Устинья сочувственно тронула её за плечо. Катька повернулась к ней – и неожиданно улыбнулась во весь рот:

– Да ла-адно! Живы будем – не помрём, вот мой тебе сказ! Нам с Яшкой теперь лишь бы до Сибири дойти да весны дождаться. А там – только нас и видели!

– Нешто побежите?

– Конечно! Нам домой, в табор надо! У меня старшей дочке уж пятнадцать лет, невеста вовсе! Не хватало ещё, чтоб она без нас замуж вышла! Обещалась подождать… Да когда ж это девки замуж ждали? Так что торопиться нам надо… Ой! Чёрта помянешь – он и появится! Ну, как ты здесь, проклятье моё?!

«Проклятье» уже шагало рядом и весело скалило большие белые зубы. Устинья уставилась на Яшку во все глаза. Было интересно, что же в этом мужике оказалось такого, что Катька раз за разом тащила его из тюрьмы и даже каторгу из-за него приняла? На взгляд Устиньи, цыган был самым обыкновенным: лохматым, смуглым, с озорными чёрными глазами.
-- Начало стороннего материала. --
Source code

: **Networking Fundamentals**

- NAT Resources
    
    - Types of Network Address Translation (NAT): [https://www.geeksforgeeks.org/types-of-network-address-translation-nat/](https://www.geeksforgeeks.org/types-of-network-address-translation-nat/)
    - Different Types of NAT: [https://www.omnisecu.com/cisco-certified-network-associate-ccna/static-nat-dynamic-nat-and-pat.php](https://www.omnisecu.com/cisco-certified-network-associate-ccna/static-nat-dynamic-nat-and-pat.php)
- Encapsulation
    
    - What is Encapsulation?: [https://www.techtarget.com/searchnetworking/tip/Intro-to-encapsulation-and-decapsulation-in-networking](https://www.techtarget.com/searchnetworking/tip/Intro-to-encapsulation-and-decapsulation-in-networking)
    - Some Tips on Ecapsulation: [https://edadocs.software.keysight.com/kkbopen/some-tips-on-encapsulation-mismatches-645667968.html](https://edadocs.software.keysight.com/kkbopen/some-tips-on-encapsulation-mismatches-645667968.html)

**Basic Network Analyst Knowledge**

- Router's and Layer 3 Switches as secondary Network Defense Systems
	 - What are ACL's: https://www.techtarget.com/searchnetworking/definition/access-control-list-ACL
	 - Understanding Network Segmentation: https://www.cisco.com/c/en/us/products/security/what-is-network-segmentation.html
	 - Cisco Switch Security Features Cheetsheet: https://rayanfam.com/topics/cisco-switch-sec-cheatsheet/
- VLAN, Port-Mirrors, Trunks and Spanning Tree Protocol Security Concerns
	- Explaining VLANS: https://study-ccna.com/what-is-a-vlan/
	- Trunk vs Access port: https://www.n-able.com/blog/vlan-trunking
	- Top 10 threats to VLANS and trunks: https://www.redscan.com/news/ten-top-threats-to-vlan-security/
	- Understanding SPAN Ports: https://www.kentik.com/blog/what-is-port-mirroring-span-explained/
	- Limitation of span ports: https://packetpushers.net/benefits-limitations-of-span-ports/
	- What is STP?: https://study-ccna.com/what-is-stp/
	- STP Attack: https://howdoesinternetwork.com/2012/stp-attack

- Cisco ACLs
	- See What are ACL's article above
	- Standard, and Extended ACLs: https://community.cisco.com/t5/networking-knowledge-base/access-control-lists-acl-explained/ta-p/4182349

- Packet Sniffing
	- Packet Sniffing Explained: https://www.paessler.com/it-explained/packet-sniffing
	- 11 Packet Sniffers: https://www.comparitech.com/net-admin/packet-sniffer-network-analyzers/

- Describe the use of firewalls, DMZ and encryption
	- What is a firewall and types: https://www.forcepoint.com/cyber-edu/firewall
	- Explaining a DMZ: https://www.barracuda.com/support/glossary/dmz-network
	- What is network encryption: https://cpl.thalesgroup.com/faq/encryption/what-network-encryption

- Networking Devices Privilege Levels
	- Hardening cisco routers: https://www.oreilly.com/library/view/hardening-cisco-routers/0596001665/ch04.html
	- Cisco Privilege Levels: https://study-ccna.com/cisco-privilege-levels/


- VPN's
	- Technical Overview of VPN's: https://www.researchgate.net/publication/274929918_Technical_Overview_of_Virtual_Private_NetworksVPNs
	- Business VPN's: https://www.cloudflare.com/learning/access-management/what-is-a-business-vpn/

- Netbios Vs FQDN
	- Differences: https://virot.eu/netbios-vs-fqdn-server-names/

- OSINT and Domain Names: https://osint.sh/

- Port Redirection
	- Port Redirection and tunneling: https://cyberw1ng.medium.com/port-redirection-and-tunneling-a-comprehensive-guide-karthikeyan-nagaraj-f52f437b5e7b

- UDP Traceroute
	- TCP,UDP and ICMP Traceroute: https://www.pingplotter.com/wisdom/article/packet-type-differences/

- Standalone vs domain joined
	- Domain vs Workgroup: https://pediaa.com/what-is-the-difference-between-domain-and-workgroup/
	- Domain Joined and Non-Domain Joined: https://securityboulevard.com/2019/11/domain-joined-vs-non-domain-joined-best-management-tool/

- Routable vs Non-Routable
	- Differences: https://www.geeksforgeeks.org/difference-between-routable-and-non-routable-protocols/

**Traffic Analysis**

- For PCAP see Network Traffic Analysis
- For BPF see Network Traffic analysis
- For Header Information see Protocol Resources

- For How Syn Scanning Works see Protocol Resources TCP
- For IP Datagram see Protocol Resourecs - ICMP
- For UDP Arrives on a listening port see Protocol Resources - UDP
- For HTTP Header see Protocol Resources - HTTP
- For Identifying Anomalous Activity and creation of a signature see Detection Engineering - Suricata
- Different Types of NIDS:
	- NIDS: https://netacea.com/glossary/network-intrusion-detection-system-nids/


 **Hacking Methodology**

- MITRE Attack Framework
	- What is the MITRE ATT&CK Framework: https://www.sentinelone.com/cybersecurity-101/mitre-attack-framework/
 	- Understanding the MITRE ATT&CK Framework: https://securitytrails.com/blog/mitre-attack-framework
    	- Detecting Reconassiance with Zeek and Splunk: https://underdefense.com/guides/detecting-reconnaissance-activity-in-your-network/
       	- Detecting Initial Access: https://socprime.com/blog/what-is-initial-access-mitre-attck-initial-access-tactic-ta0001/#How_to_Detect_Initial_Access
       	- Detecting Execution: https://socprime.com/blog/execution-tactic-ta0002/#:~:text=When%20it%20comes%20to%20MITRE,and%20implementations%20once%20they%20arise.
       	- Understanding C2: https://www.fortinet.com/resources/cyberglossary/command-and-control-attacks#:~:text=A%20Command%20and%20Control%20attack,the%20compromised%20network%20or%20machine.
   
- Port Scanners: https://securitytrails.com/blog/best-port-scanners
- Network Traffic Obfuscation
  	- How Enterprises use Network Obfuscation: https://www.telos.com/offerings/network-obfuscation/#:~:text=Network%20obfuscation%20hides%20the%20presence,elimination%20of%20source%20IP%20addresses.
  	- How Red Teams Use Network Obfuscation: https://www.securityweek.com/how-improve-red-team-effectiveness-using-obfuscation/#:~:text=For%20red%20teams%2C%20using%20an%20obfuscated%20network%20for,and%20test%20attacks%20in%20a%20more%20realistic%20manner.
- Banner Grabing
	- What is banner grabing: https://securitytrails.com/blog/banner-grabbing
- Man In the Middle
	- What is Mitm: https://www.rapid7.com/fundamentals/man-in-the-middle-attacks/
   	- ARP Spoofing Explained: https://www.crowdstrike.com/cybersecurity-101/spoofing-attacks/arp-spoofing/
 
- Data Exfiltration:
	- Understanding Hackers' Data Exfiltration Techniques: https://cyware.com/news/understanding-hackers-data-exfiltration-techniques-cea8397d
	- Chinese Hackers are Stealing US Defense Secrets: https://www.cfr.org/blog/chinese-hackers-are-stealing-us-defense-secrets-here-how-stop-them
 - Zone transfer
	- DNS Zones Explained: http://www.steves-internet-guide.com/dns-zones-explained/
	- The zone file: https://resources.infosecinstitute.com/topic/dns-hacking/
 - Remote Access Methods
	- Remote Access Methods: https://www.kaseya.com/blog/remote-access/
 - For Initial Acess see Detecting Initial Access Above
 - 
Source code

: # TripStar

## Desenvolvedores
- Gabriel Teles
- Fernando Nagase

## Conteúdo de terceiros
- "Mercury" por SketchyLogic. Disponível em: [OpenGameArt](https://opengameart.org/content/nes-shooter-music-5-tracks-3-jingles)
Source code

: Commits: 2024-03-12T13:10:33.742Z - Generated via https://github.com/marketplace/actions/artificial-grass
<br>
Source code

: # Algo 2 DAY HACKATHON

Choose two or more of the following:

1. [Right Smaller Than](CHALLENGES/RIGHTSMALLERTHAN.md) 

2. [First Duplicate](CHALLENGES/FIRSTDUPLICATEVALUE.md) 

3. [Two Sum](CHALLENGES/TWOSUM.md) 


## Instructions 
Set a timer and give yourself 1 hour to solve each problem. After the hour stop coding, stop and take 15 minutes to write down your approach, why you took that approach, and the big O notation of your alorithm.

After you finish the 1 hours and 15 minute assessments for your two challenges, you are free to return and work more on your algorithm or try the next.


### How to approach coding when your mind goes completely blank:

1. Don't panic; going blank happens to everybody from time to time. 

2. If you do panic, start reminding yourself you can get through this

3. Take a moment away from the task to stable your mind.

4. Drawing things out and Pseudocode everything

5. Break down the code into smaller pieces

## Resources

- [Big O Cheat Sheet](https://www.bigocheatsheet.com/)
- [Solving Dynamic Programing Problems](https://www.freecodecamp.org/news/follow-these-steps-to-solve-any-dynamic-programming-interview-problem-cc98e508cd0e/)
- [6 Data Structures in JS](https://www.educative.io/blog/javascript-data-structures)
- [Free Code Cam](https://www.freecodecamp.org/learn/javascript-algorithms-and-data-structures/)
– Здравствуй, красавица! – поприветствовал он Устинью. – Как дорожка?

– Слава богу, – растерянно ответила она. И сразу же испуганно спохватилась. – Ой! Катька! Дядя Яшка! А не боитесь вы? Солдаты не осерчают ли, что ты сюда… К нам…

– Чего им серчать? – с улыбкой отмахнулся цыган. – Смотри, уж все расползлись! Авось строем-то до самой Сибири не погонят!

 

Устинья огляделась – и убедилась, что вся партия действительно растянулась по мёрзлой дороге. Женщины шли рядом с телегами, на которых сидели их дети, мужья отыскали жён. К её изумлению, ни конвойные казаки, ни офицер не обращали на это никакого внимания. А тут и её саму окликнул родной голос:

– Устька! Ну – как? Поспать-то успела хоть под утро?

– Поспишь с тобой, как же… – проворчала Устя, не замечая того, как губы сами собой расползаются в счастливую улыбку.

Ефим же через её плечо сердито посмотрел на цыгана:

– А ты, конокрад недобитый, чего на мою бабу вытаращился? Смотри… Приложу железами по башке!

– Ефим!!! – ахнула Устинья. – Да что ж ты, ирод, напраслину-то… Вовсе ополоумел!

Цыган, впрочем, ничуть не обиделся и лишь покачал встрёпанной головой:

– Дурак ты, парень… Твоя Устька хороша – а моя цыганка-то получше будет!

Ефим машинально взглянул на Катьку. Та немедленно высунула длинный розовый язык и скорчила такую рожу, что рассмеялись все вокруг. Усмехнулся и Ефим. А цыганка сообщила Устинье:

– И твой – чурбан, и мой не лучше… А других-то не бывает! Ничего! Живы будем – не помрём и счастья добудем!

За день пути Катька не умолкала ни на минуту. Она успела поболтать с каждой из партии. Всем искренне посочувствовала, а некоторым даже умудрилась погадать. Устинья от ворожбы отказалась:

– Что там… Я про себя сама всё знаю! Ты вон лучше той погадай! С самой Москвы идёт – молчит, бедная… Никому из нас слова не молвила ещё! Верно, вовсе горе у тётки, что губ не разжимает… А видать, не из простых – вон какой на ней салоп хороший, да юбка новая! Может, хоть ты ей дух-то подымешь?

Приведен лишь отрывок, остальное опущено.